I have seen a boat load of lip shapes in my days. And, I haven’t found any yet I can’t teach to play that flute.
Some students start to do funny things with their lips once they begin playing the flute. They will stretch them to one side or the other – or sometimes both hoping to get a better sound. This makes the student have dimples all over and appear as if they are “smiling” while they play. This is actually a completely NOT desired playing position. About that smile…
Some students start to do funny things with their lips.
By stretching the face in a smiling position, the embouchure (whole lip area) is pulling at the apature. Those are big words, so I’ll just explain it in easy English.
1. If you smile while you are playing, the center of your lips will actually be “pulled” off the area it needs to stay on.
2. Also, if your lips are pulled to the sides they don’t have nearly as much control in the middle right where you need it.
3. Your pitch will be sharper than it would be if you were relaxed.
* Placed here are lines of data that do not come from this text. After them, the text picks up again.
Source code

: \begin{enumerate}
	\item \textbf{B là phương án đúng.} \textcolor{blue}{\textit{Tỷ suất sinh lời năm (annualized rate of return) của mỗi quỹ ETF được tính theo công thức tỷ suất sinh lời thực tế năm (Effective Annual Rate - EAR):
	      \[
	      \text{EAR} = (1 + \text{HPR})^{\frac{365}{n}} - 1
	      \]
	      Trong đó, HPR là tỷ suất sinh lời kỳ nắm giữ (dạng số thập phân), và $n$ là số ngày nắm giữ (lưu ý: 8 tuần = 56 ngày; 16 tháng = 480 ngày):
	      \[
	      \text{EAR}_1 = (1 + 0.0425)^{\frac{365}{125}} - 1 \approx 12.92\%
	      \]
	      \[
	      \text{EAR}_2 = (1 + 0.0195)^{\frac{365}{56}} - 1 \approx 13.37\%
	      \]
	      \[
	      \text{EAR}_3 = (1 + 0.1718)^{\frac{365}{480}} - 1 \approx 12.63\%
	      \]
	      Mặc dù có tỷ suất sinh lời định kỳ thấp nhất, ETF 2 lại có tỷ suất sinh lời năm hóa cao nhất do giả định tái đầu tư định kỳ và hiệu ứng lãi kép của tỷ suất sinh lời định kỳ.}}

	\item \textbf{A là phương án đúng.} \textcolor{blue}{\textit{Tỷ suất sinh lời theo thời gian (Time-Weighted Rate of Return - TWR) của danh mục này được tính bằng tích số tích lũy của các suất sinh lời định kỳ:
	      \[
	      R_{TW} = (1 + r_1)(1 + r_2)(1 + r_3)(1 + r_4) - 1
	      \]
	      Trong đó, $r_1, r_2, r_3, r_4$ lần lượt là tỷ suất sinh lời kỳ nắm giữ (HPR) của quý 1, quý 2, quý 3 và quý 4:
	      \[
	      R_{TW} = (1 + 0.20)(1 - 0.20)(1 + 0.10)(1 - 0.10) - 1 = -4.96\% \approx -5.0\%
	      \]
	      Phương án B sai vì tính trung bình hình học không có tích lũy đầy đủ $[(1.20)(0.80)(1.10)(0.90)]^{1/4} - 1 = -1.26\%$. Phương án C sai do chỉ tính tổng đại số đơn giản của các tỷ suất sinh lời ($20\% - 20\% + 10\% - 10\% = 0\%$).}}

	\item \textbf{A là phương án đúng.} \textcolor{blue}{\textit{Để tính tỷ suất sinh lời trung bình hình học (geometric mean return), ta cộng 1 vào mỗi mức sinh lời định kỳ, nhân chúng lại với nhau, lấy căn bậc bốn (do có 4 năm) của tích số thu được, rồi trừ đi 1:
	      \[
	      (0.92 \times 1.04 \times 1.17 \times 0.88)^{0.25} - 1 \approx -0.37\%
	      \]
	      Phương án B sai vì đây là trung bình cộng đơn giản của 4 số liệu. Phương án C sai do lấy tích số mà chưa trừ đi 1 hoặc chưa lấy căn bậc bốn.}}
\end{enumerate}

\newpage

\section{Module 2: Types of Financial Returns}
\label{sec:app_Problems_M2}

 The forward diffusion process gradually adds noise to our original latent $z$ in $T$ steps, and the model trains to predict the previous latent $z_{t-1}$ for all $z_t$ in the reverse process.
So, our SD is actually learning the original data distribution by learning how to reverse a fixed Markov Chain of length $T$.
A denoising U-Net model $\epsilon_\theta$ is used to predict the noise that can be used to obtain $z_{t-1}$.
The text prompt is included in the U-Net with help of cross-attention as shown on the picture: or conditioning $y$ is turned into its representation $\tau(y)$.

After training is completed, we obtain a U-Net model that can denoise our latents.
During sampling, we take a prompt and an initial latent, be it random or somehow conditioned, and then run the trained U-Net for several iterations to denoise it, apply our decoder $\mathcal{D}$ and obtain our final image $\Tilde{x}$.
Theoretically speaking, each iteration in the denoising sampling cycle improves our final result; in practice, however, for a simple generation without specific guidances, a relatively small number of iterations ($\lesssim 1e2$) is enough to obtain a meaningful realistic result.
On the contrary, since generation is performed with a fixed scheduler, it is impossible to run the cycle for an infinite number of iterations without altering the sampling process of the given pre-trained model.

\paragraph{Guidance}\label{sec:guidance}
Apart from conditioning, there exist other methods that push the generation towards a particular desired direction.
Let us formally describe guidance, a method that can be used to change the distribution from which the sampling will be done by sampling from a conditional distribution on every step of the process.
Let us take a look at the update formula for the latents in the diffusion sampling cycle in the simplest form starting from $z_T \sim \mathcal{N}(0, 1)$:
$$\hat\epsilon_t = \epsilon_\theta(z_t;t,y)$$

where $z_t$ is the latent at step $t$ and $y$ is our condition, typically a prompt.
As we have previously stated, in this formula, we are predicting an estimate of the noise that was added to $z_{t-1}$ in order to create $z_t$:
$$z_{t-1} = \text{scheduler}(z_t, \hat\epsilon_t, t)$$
4. If you played with a “smile” for too many days, weeks, months, years, etc. you would indeed end up with a nasty thing called Temporal Mandibular Jaw Disfunction. (TMJ for short) It’s not something you want. It hurts much like a tennis elbow does.
Watch carefully for my best hints and tips on finding your best tone with your best face.
1 thought on “Careful About That Smile”
I am currently on a gap year but will be studying a BMUS undergraduate flute course with scholarship in London. Recently my teacher has picked out that I have the “smiley embouchure” and wants me to try to relax. I can do this but because my lips are quite big, I find that the sound ends up not being as good and the air pressure is then harder to maintain. I am finding this quite frustrating and have done lots of research, including watching your YouTube video- I was just wondering if there any tips or advice that you could give me to help shape a better embouchure?